(Saved data entries)
────────
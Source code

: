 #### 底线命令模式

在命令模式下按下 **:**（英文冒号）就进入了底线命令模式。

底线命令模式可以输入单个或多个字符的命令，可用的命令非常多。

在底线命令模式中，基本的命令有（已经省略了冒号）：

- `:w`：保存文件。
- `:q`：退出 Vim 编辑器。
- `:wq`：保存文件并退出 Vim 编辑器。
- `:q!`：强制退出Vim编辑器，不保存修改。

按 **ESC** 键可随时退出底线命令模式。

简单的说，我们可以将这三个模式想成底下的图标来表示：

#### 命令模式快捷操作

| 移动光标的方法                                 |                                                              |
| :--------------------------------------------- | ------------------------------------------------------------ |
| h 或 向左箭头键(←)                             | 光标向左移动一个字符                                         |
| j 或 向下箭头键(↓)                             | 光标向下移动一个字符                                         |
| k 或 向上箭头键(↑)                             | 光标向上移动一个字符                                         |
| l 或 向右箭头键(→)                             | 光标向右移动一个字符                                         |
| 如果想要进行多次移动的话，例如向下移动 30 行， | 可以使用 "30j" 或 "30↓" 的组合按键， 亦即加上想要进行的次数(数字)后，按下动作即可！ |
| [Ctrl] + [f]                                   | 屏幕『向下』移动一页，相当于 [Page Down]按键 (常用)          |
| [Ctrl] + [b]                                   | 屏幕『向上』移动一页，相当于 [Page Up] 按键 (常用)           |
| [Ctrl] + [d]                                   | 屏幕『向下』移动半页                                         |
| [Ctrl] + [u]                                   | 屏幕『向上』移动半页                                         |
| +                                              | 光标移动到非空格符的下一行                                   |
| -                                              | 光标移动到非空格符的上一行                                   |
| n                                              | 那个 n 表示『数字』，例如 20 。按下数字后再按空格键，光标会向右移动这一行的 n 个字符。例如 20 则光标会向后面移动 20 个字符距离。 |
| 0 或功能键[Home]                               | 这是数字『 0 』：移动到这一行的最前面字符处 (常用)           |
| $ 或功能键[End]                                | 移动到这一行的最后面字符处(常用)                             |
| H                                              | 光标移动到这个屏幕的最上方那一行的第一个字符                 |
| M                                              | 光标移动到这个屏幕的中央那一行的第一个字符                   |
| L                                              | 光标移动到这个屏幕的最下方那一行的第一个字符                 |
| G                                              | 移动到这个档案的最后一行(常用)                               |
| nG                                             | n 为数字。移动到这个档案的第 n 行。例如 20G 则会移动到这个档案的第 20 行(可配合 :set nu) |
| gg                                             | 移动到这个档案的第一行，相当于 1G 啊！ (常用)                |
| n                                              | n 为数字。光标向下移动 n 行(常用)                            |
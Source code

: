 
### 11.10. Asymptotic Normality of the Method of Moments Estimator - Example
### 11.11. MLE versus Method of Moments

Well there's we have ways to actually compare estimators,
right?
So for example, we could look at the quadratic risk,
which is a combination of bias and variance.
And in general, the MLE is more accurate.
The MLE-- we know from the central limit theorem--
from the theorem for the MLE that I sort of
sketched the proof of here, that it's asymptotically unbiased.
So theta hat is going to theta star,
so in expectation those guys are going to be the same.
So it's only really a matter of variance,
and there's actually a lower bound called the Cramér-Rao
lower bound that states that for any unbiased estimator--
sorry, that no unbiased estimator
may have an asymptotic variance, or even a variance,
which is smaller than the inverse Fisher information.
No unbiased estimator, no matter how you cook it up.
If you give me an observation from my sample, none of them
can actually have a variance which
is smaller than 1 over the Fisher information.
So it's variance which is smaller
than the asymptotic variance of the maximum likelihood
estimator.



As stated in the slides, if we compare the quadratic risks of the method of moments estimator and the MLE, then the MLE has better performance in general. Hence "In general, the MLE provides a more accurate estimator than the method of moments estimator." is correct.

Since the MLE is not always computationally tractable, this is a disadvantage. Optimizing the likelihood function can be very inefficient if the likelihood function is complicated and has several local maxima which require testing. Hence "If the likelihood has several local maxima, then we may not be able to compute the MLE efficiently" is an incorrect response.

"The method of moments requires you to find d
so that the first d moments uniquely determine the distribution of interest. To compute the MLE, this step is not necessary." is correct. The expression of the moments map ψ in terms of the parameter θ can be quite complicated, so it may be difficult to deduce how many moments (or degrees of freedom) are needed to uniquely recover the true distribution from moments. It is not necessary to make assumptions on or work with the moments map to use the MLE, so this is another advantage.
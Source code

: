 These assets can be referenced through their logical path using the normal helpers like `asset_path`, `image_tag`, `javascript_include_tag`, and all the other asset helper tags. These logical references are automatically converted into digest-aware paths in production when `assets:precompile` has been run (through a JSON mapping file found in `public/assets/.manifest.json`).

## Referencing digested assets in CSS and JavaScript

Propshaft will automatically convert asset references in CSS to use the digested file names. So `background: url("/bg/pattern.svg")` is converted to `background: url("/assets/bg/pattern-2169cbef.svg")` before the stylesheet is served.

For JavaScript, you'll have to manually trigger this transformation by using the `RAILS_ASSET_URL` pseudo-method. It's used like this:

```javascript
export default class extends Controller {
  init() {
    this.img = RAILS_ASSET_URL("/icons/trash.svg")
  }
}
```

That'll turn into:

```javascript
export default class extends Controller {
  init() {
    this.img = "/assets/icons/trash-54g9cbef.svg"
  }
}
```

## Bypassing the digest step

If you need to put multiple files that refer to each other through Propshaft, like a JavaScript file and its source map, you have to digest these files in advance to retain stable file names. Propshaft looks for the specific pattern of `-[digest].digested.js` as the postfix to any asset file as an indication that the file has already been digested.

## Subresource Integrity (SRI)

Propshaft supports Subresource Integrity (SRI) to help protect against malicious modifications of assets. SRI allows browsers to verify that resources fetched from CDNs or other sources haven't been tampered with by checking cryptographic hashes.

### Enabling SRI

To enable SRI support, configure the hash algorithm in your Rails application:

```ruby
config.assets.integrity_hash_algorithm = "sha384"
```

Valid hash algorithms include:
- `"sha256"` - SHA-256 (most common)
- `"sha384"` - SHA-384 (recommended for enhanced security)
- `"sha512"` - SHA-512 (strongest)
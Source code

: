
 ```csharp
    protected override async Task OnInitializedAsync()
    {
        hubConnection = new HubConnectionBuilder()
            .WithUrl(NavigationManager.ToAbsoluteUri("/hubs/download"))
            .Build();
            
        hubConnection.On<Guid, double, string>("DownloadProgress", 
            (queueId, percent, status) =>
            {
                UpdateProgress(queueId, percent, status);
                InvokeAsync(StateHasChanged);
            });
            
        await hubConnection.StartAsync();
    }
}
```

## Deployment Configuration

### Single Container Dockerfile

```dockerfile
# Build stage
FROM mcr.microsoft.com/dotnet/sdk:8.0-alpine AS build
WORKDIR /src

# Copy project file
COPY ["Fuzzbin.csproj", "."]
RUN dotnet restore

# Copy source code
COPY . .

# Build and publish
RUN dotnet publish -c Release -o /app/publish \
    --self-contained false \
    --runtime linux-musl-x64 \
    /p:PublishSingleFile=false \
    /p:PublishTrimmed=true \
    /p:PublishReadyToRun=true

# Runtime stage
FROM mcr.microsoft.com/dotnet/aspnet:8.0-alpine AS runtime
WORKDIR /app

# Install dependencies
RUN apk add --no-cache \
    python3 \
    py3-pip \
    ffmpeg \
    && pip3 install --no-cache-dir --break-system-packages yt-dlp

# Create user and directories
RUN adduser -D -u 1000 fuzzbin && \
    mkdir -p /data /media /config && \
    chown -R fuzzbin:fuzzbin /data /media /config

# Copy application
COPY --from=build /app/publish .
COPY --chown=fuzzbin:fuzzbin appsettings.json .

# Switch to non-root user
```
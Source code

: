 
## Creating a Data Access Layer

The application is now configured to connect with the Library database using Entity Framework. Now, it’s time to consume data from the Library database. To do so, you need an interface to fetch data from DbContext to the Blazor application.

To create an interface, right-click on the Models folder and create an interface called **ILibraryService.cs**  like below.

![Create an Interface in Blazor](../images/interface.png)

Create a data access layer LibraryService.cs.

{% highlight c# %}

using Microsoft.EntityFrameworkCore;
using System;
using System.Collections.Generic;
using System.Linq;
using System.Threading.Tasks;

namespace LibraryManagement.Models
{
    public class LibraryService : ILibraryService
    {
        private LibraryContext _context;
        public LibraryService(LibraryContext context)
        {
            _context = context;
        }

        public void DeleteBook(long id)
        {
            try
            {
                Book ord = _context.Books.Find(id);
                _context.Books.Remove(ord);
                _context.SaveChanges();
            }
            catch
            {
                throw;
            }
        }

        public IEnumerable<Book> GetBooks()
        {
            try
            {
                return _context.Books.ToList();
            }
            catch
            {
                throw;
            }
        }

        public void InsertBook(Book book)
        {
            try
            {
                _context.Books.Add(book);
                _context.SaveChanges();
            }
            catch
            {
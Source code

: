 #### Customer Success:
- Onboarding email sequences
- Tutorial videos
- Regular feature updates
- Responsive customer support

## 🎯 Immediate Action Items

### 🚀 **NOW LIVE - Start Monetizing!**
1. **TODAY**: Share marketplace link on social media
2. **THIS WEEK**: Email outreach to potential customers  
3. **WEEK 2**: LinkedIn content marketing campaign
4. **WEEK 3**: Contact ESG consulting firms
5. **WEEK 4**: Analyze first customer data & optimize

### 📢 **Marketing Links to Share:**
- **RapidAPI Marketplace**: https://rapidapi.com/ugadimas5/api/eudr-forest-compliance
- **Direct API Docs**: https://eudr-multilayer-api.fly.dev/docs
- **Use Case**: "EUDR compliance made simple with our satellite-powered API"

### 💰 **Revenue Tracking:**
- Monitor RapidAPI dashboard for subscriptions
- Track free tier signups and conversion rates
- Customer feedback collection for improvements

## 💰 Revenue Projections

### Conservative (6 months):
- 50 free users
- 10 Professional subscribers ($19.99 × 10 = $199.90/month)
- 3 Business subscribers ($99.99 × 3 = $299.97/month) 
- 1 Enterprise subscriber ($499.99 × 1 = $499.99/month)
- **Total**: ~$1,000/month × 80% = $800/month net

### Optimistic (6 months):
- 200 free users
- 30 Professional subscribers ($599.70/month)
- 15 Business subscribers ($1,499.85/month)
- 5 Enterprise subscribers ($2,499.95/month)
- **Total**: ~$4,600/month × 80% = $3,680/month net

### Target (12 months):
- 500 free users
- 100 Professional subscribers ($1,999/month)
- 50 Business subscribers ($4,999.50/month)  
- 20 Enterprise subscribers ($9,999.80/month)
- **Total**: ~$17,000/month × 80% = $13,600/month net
────────
Problem requirements:
Say how many lines in the entries contain the string "Models", and say nothing else.

Exercise output:
2